Why They’re Good For You
High in fiber and vitamin K, avocados are excellent for a healthy digestive system and blood sugar regulation. If that weren’t reason enough, consuming avocados can cut the risk of mouth, skin, and prostate cancers.
Avocados, combined with other healthy components, can help increase the absorption of antioxidants. For example, adding avocado or avocado oil to a salad containing spinach, romaine lettuce, and carrots, increases the absorption of carotenoids by 2-4x. Easy to buy, store, and prepare – avocados are a perfect fruit (yes, fruit) to add to your menu, whether for breakfast, lunch, dinner, or as a snack or condiment.
Making Them Even Better
When you are peeling an avocado, keep in mind that the dark green on the outer edge of the avocado contains the most nutrients, so it’s advisable to avoid cutting off the rind as it will remove at least some of the dark green flesh. The best method for extracting the flesh is to cut the avocado lengthwise, then twist to separate the two sides. You should then be able to peel the rind of the avocado off with your hands, leaving the flesh intact. If you are not consuming the avocado immediately, sprinkle the exposed flesh with lemon juice or vinegar to prevent darkening.

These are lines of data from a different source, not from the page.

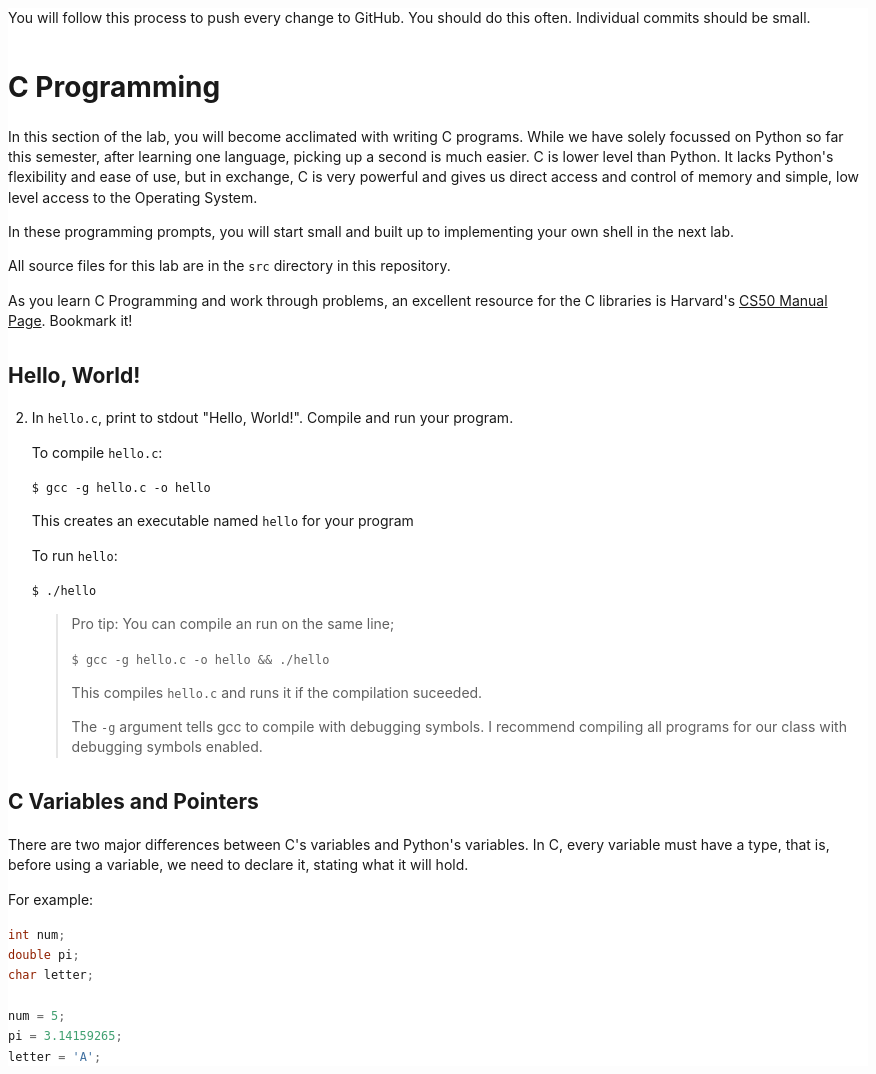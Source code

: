 You will follow this process to push every change to GitHub. You should do this
often. Individual commits should be small.

# C Programming

In this section of the lab, you will become acclimated with writing C programs. 
While we have solely focussed on Python so far this semester, after learning one 
language, picking up a second is much easier. C is lower level than Python. It 
lacks Python's flexibility and ease of use, but in exchange, C is very powerful 
and gives us direct access and control of memory and simple, low level access 
to the Operating System.

In these programming prompts, you will start small and built up to implementing 
your own shell in the next lab.

All source files for this lab are in the `src` directory in this repository.

As you learn C Programming and work through problems, an excellent resource
for the C libraries is Harvard's [CS50 Manual Page](https://manual.cs50.io/).
Bookmark it!

## Hello, World!

2. In `hello.c`, print to stdout "Hello, World!". Compile and run your program.

    To compile `hello.c`:

    `$ gcc -g hello.c -o hello`

    This creates an executable named `hello` for your program

    To run `hello`:

    `$ ./hello`

    > Pro tip: You can compile an run on the same line;
    > 
    > `$ gcc -g hello.c -o hello && ./hello`
    > 
    > This compiles `hello.c` and runs it if the compilation
    > suceeded. 
    > 
    > The `-g` argument tells gcc to compile with debugging
    > symbols. I recommend compiling all programs for our class
    > with debugging symbols enabled.

## C Variables and Pointers

There are two major differences between C's variables and Python's variables. In C, every variable must have a type, that is, before using a variable, we need to declare it, stating what it will hold.

For example:

```c 
int num;
double pi;
char letter;

num = 5;
pi = 3.14159265;
letter = 'A';
```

Introducing Them To Your Diet
So where can you add avocados to your diet? Fresh avocados are great for salads, salsas, dips, and guacamole, but can also be added to smoothies without affecting the flavor, or puréed to create delicious salad dressings to replace oil. If adding avocado to heated dishes, try to add it at the last minute – as cooking avocado for more than half a minute can destroy some of the health benefits. For example, if adding to soups, you can add just before serving.
You can also use avocado to replace mayonnaise as a spread for wraps, sandwiches, and burgers. There are over a dozen varieties of avocados, so the next time you hit the grocery store pick some up! Have extra? Use pureed avocados for hair masks and skin treatments for a healthier body – from head to toe, inside and out.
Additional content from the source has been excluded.